Thanks for the reply. We will wait for the update. If possible could you please let me know any workaround to extract tables from a complex PDF, as it is an urgent requirement. It will be of great help

Thanks in Advance.

Regards,
Ravi

Attached is the request PDF sample.

jim.fisher:
Attached is the request PDF sample.
Hi Jim,

Thanks for sharing the resource file.

I have tested the scenario and I am able to notice the same problem.

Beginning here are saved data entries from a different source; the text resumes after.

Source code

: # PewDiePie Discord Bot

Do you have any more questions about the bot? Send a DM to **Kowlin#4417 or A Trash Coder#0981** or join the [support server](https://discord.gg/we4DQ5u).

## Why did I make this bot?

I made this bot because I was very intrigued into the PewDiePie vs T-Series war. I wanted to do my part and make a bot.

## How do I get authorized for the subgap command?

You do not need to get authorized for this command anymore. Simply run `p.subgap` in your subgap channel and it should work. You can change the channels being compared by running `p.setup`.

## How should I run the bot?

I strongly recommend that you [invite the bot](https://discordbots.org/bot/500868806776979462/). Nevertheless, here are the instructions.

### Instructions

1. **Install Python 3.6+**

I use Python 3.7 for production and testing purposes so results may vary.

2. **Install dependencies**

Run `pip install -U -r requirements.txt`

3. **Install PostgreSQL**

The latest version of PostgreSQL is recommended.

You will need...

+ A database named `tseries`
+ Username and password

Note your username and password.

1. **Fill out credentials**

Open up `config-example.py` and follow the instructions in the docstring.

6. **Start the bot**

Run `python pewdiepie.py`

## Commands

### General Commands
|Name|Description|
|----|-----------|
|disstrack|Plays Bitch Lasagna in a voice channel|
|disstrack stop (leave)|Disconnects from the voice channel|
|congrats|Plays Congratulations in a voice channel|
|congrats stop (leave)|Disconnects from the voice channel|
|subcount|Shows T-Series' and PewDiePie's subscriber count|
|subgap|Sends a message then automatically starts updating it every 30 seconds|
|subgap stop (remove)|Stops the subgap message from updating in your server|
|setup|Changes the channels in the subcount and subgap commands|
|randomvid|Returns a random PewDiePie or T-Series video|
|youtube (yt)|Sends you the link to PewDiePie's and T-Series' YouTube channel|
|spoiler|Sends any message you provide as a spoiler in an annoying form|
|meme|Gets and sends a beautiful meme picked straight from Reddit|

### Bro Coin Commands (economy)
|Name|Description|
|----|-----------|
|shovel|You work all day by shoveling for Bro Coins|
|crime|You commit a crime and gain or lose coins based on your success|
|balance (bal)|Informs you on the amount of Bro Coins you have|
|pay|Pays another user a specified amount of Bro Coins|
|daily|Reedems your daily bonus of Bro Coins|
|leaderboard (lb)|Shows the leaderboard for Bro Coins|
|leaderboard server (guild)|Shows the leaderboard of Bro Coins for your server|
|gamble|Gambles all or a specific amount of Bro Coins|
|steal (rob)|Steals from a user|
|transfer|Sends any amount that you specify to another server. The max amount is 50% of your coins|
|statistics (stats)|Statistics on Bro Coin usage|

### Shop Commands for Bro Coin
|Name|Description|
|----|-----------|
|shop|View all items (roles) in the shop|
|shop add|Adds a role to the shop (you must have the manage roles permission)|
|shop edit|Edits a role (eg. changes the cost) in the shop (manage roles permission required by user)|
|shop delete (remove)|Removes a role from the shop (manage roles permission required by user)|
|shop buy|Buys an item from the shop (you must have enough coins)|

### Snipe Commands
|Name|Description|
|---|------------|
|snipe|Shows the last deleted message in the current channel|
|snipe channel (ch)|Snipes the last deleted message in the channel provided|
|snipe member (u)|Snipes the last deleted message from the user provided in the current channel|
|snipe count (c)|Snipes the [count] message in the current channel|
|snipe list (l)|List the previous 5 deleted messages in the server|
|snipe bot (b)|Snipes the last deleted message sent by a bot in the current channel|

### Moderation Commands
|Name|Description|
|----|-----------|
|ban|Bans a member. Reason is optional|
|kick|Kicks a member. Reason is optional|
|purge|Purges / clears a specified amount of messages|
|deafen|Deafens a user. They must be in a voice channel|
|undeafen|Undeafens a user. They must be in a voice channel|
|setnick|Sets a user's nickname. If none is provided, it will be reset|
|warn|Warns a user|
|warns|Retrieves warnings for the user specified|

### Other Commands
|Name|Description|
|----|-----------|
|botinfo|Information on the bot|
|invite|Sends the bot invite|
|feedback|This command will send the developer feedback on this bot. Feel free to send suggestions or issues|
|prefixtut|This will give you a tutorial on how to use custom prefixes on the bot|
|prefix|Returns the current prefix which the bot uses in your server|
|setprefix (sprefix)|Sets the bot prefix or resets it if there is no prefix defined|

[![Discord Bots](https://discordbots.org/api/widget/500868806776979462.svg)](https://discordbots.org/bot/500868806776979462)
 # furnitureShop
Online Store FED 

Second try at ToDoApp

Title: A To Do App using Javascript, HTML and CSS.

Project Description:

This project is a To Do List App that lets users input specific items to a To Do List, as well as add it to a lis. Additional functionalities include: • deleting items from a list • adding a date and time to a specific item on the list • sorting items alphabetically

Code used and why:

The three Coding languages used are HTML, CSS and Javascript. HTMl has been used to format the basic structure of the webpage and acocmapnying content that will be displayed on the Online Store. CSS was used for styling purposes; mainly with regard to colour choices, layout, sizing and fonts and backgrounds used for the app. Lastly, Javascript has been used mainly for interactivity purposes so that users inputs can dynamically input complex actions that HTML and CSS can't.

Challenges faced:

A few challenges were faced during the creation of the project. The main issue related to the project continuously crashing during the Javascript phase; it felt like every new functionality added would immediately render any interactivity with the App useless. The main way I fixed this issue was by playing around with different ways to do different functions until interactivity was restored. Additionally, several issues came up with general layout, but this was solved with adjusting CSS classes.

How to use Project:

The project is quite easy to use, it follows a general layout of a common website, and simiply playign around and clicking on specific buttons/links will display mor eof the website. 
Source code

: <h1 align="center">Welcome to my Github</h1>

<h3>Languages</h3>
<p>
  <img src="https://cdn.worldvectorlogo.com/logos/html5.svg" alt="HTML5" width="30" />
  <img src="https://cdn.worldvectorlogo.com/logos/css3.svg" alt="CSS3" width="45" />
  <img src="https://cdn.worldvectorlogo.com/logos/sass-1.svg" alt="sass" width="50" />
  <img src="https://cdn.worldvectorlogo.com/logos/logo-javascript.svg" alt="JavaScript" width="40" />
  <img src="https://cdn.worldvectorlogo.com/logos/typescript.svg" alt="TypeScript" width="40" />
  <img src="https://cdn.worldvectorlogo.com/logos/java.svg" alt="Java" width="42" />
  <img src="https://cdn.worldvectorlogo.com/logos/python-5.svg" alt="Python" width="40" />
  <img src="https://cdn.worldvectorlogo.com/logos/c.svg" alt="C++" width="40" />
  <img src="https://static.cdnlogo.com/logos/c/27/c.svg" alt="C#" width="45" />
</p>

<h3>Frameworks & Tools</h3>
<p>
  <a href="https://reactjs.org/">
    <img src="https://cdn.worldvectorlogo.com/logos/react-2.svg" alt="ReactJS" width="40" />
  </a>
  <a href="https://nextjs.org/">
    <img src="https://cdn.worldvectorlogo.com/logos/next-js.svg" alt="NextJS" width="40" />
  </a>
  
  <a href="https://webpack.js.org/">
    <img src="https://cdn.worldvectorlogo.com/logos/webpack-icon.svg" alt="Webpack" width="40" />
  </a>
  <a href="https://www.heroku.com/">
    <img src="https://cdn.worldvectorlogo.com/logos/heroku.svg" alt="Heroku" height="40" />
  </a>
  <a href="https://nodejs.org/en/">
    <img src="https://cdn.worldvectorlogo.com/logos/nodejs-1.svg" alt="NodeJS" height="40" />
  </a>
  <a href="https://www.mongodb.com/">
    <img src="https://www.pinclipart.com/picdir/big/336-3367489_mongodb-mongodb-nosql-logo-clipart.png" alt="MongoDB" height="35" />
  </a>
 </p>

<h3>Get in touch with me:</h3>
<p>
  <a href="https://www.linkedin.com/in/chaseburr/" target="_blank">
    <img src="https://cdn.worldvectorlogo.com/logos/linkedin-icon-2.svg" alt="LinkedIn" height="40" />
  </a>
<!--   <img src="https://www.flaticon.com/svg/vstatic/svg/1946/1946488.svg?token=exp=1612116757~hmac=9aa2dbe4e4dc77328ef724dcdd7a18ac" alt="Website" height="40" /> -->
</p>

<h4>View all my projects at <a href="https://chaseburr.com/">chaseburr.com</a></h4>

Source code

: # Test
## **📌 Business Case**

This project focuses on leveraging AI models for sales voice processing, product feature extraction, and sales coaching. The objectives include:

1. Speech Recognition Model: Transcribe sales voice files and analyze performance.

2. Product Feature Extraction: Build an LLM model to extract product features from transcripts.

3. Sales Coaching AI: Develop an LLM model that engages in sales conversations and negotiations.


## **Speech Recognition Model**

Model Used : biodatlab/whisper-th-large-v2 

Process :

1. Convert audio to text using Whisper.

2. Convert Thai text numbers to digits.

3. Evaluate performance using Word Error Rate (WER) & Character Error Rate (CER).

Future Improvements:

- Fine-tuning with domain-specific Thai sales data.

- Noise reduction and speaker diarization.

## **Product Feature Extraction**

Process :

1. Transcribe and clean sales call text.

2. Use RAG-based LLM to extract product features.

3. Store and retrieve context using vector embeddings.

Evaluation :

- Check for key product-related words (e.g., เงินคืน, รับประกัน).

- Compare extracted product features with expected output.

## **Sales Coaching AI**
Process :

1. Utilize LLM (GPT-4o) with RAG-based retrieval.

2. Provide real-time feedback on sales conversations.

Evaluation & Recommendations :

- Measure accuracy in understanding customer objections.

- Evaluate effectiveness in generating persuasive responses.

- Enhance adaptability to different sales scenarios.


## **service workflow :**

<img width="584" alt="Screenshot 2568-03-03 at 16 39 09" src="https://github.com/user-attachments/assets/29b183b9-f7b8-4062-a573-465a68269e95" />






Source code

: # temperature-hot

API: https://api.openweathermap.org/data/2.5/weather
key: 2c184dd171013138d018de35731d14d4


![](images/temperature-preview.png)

For the sake of correction, I have separately logged this problem as PDFNEWNET-39736 in our issue tracking system. We will further look into the details of this problem and will keep you updated on the status of correction. Please be patient and spare us little time. We are sorry for this inconvenience.

Hi Nayyer,


Any update on the issue posted. Could you please let me know

Regards,
Ravi

Hi Ravi,


Thanks for your patience.

As we recently have been able to notice this issue, so its still pending for review and as soon as we have some definite updates regarding its resolution, we will let you know.

It’s been a little over a month, do you have any updates?

Hi Jim,


Thanks for your inquiry. I am afraid above reported issues are still pending for analysis as currently our product team is busy in resolving other issues in the queue, reported earlier. We will notify you as soon as we made some significant progress towards issues’ resolution.

We are sorry for the inconvenience caused.

Best Regards,

Month #2 … Any update? Any guesses for a timeframe?